TASK ITEM:
Some of the lines below need repeating. Reproduce exactly those between the lines holding "We understand that" and "For this project", inclusive.
:::
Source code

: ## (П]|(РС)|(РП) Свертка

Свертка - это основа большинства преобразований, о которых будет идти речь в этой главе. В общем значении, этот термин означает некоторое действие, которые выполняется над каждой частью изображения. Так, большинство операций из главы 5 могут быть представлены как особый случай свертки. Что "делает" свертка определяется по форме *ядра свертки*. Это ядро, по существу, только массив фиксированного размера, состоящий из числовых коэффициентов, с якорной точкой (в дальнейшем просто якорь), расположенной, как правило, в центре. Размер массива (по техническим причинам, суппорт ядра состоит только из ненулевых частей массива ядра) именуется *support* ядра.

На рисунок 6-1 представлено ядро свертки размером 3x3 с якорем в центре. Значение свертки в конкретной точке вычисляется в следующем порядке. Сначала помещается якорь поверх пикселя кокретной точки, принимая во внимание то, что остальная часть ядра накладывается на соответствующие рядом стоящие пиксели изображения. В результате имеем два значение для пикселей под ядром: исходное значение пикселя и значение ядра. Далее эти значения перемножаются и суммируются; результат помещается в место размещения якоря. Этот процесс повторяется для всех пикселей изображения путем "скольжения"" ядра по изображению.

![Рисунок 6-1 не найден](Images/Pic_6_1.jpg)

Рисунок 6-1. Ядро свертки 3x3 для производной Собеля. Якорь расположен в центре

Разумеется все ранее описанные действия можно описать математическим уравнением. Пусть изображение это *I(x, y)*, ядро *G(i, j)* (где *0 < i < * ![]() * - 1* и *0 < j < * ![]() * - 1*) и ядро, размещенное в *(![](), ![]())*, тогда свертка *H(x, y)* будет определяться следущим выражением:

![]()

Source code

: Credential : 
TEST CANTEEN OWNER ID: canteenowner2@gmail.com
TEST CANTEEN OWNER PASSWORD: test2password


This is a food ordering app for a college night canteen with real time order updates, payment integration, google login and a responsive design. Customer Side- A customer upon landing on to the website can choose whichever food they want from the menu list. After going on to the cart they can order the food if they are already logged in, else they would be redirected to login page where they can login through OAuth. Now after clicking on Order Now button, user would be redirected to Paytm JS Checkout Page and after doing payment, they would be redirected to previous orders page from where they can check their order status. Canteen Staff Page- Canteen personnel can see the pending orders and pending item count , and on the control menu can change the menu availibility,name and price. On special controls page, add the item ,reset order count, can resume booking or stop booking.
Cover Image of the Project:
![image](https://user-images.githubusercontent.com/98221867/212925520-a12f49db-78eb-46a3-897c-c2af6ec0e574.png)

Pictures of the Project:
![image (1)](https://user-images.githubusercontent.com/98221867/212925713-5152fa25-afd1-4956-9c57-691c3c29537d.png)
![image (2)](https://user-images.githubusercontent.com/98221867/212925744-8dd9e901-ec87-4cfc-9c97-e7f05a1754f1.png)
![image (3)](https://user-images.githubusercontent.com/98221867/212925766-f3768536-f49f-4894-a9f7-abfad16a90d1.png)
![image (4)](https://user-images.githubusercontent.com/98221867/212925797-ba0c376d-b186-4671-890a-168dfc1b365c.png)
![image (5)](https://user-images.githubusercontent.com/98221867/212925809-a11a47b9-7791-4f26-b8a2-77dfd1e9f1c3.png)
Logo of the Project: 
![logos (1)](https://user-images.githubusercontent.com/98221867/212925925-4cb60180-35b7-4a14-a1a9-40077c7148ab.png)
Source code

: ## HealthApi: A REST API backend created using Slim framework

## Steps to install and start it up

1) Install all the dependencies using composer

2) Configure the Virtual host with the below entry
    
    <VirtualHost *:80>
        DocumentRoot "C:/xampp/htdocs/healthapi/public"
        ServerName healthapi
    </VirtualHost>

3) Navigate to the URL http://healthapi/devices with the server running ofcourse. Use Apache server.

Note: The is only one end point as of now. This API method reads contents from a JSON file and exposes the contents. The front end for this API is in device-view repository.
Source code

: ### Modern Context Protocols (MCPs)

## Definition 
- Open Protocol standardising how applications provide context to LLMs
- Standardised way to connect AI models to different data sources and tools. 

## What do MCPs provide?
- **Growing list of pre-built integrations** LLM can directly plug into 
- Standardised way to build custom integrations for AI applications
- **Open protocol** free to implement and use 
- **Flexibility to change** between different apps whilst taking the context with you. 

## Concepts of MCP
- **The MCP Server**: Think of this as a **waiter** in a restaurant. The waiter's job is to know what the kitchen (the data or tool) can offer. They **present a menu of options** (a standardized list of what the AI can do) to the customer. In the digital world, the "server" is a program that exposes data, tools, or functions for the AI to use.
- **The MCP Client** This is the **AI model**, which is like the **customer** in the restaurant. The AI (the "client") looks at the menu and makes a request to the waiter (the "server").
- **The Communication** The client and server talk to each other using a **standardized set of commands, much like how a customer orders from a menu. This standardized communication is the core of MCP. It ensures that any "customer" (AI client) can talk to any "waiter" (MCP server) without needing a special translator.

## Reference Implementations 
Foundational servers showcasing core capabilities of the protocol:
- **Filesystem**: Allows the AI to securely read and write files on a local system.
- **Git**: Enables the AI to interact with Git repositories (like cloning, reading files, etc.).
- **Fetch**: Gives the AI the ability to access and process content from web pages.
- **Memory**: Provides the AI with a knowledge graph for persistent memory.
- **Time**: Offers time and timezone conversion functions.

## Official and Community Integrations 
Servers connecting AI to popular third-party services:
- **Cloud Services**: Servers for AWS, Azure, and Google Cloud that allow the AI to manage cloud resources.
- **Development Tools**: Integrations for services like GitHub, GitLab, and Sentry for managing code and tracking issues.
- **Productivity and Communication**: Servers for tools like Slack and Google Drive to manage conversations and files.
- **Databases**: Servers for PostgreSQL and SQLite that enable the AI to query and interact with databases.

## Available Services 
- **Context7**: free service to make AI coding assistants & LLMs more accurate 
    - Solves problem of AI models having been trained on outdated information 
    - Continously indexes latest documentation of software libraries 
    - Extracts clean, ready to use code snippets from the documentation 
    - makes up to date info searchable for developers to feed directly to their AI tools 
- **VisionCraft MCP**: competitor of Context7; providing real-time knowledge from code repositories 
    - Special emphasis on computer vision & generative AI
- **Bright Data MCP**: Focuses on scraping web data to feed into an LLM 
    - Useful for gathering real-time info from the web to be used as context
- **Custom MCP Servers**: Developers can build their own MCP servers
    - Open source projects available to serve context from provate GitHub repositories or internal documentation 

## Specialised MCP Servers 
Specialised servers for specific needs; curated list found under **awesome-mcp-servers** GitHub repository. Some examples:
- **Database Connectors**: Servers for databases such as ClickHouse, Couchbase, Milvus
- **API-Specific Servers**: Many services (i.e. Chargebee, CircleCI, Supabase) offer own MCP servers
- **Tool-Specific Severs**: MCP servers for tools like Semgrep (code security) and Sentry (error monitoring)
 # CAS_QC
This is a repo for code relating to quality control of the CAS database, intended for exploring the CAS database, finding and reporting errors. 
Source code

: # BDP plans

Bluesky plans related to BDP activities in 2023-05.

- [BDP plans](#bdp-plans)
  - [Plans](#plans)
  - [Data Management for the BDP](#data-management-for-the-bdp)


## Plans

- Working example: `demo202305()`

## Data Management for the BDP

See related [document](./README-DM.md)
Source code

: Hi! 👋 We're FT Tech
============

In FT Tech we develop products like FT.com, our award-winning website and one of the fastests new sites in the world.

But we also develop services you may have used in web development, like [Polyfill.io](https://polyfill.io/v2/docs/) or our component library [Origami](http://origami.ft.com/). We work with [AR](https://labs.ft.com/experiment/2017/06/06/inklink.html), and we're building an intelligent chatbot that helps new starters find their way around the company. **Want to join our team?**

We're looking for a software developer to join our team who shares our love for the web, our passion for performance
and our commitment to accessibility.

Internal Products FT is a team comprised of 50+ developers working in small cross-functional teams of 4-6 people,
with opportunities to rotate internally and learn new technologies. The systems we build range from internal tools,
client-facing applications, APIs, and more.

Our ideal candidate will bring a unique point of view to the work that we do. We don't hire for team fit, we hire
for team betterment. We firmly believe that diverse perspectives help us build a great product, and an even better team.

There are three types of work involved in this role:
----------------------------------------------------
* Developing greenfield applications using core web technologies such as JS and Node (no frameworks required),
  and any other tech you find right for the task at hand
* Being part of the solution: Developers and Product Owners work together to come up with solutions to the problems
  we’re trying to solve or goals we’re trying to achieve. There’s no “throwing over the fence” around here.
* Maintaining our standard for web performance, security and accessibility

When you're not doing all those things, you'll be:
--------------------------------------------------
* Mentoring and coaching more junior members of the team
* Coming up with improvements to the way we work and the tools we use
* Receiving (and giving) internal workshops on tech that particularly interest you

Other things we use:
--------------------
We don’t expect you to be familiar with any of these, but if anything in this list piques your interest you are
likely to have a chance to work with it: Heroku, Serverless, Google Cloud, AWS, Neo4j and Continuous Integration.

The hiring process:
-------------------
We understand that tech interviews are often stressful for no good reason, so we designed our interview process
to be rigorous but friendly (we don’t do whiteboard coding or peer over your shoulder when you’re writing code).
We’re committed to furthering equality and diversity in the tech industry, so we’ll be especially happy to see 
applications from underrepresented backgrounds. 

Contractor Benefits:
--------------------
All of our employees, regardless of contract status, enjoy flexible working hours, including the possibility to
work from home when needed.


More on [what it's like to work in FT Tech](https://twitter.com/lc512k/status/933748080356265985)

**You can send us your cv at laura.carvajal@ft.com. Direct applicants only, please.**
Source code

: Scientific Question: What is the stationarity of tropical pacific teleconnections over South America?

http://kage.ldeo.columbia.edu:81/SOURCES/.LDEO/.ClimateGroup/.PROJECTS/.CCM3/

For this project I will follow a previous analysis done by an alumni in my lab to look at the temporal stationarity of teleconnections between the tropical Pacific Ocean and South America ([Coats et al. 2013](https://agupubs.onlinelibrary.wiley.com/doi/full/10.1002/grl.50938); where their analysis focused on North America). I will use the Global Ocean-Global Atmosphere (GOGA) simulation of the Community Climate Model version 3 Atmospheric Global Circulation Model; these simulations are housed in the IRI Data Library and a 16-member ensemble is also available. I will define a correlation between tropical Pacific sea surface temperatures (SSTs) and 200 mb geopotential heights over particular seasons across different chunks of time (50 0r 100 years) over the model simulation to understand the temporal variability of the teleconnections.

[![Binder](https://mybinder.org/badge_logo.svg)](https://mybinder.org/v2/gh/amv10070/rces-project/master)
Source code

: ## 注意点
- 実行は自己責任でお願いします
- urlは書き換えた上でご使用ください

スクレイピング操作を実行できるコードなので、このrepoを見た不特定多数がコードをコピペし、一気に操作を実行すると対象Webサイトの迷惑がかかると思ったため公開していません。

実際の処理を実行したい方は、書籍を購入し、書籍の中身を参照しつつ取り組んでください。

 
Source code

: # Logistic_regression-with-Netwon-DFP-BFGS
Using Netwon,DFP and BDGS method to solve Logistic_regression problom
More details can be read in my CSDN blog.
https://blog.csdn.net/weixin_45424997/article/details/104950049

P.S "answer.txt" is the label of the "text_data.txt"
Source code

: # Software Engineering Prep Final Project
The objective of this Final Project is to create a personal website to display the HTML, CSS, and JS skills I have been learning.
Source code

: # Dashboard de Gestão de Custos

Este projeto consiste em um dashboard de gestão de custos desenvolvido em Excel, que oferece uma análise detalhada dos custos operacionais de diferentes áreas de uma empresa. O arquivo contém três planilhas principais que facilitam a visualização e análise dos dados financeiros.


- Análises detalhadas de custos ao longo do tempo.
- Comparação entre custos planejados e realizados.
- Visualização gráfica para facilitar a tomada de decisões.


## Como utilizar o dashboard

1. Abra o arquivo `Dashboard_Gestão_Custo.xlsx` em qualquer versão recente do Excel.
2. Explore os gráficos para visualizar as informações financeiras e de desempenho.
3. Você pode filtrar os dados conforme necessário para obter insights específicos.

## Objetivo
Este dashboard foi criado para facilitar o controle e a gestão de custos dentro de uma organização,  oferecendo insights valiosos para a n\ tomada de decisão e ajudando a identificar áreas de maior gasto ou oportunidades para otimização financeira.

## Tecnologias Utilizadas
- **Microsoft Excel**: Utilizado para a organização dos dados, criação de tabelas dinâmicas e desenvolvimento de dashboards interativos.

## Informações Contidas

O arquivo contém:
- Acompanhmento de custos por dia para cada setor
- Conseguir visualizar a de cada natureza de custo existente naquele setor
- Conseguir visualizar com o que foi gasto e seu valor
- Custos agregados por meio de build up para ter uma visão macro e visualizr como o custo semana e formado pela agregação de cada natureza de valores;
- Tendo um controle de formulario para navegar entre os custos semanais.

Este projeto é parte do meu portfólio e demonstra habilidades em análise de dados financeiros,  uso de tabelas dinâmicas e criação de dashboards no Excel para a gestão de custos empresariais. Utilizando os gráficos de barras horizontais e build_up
:::
SOLUTION FOR THIS TASK:
We understand that tech interviews are often stressful for no good reason, so we designed our interview process
to be rigorous but friendly (we don’t do whiteboard coding or peer over your shoulder when you’re writing code).
We’re committed to furthering equality and diversity in the tech industry, so we’ll be especially happy to see 
applications from underrepresented backgrounds. 

Contractor Benefits:
--------------------
All of our employees, regardless of contract status, enjoy flexible working hours, including the possibility to
work from home when needed.


More on [what it's like to work in FT Tech](https://twitter.com/lc512k/status/933748080356265985)

**You can send us your cv at laura.carvajal@ft.com. Direct applicants only, please.**
Source code

: Scientific Question: What is the stationarity of tropical pacific teleconnections over South America?

http://kage.ldeo.columbia.edu:81/SOURCES/.LDEO/.ClimateGroup/.PROJECTS/.CCM3/

For this project I will follow a previous analysis done by an alumni in my lab to look at the temporal stationarity of teleconnections between the tropical Pacific Ocean and South America ([Coats et al. 2013](https://agupubs.onlinelibrary.wiley.com/doi/full/10.1002/grl.50938); where their analysis focused on North America). I will use the Global Ocean-Global Atmosphere (GOGA) simulation of the Community Climate Model version 3 Atmospheric Global Circulation Model; these simulations are housed in the IRI Data Library and a 16-member ensemble is also available. I will define a correlation between tropical Pacific sea surface temperatures (SSTs) and 200 mb geopotential heights over particular seasons across different chunks of time (50 0r 100 years) over the model simulation to understand the temporal variability of the teleconnections.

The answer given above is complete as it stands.